An act was obtained in May 1825 with the objective of creating a waterway to connect the Cromford and Peak Forest canals. Due to the mountainous and rugged nature of the landscape between them – involving an easterly ascent of 992 feet and western descent of almost 800 feet – the scheme was soon revised in favour of a railway.
Whilst the hills were generally conquered using rope-worked inclined planes, Burbage Edge to the west of Buxton was pierced by a tunnel. Costed at £5,700 in 1824, the structure was driven from its two ends, without any intermediate shafts being sunk. Gunpower was used to blast through the hard clunch or shale strata.
21 feet wide and 16 feet high, it was the longest of three tunnels on the C&HPR’s original alignment at 580 yards.
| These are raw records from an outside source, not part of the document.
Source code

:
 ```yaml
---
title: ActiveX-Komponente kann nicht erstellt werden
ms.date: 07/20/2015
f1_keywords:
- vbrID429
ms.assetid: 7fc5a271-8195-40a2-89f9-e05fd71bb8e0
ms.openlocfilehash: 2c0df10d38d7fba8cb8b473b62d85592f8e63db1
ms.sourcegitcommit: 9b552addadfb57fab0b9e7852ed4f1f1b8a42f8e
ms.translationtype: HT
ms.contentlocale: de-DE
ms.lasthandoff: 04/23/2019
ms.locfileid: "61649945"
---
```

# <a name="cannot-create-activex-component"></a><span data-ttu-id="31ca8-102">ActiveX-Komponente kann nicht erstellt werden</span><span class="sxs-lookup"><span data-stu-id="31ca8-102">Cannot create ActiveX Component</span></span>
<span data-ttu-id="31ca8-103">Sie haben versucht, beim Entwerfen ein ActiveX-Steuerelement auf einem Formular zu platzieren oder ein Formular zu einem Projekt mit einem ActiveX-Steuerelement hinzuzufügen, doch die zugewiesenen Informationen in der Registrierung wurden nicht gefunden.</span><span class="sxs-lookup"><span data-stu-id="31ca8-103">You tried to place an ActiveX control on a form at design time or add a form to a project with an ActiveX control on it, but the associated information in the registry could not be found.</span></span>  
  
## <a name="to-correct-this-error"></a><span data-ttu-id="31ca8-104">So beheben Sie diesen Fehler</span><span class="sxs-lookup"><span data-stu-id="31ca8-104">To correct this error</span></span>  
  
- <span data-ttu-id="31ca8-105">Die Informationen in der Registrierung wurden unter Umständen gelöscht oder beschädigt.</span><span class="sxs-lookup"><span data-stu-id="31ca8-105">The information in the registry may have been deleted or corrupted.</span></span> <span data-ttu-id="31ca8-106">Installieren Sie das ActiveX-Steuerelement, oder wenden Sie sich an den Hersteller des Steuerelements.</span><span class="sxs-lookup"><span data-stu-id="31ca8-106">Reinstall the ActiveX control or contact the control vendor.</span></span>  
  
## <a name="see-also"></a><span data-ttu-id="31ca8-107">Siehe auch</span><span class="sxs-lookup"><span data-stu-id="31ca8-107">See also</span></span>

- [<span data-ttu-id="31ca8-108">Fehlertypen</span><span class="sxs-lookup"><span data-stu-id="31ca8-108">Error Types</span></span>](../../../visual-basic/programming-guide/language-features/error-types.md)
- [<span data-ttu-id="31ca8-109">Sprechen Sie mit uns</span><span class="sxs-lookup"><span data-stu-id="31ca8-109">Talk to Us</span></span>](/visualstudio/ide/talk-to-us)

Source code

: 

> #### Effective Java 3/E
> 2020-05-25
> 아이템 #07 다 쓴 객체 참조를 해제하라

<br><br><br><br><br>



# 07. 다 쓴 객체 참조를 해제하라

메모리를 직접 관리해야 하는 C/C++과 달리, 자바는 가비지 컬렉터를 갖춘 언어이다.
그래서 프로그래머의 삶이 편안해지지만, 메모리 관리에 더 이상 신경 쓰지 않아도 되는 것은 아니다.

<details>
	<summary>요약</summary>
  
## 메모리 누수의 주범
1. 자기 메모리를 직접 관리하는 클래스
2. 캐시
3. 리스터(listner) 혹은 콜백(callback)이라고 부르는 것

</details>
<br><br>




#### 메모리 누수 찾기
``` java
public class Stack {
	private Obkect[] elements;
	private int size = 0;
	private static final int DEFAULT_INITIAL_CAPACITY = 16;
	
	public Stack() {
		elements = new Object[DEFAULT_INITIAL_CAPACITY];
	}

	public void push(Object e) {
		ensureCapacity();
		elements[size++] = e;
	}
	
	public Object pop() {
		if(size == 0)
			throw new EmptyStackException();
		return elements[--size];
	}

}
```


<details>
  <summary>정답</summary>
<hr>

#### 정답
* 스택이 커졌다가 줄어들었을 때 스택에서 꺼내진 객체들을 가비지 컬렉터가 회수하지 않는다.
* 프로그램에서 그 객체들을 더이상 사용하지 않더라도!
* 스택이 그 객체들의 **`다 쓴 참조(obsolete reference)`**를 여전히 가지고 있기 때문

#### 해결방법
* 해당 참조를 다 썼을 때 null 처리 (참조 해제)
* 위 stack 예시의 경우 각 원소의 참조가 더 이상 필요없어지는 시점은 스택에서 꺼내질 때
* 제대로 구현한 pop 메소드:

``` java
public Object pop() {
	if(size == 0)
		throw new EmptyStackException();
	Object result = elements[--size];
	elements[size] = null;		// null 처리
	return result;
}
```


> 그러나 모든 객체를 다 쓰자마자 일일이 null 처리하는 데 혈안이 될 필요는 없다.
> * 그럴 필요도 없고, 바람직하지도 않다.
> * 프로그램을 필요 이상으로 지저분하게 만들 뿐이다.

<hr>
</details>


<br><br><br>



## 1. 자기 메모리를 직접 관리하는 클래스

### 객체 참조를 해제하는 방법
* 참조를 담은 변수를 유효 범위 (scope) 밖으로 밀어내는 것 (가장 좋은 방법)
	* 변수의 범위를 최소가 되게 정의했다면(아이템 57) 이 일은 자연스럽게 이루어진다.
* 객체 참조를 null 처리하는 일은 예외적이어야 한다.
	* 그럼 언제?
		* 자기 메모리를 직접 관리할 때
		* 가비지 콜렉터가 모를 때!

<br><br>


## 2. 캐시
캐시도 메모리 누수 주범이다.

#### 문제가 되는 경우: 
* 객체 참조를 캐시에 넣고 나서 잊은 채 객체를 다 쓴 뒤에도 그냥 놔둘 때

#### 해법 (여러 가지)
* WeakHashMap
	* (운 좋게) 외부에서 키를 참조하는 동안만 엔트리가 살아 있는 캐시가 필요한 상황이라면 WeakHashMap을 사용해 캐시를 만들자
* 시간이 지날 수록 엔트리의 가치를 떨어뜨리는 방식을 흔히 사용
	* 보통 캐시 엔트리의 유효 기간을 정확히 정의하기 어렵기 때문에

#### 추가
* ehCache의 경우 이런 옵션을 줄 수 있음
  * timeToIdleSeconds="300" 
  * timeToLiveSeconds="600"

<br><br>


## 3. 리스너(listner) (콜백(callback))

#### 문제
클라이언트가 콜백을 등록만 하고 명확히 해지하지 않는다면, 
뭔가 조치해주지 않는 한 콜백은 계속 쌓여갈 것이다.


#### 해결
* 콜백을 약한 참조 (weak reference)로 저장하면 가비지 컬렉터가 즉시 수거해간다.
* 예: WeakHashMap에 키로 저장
Together with a small cutting at nearby Ladmanlow, the total volume of material excavated amounted to 62,000 cubic yards. The structure was lined throughout with masonry and accommodated a single track. It opened on 6th July 1831, just over a year after the Cromford Wharf to Hurdlow section had seen its first traffic.
Initially horse-drawn between the inclines, steam locomotives were first used to haul trains along the line in 1833. The route’s northern section – including the tunnel – was abandoned on 25th June 1892 after its then owner, the London & North Western Railway, opened a new connection into Buxton from Harpur Hill.
Today the tunnel is secured at both ends, with the original concrete barriers being replaced with walls of brick at the south end and stone at the north. Material for the latter was obtained by dismantling the portal. Now very wet and with considerable distortion in places, the tunnel is used by BT to carry a communications cable. This is laid in a concrete trough down the centre line.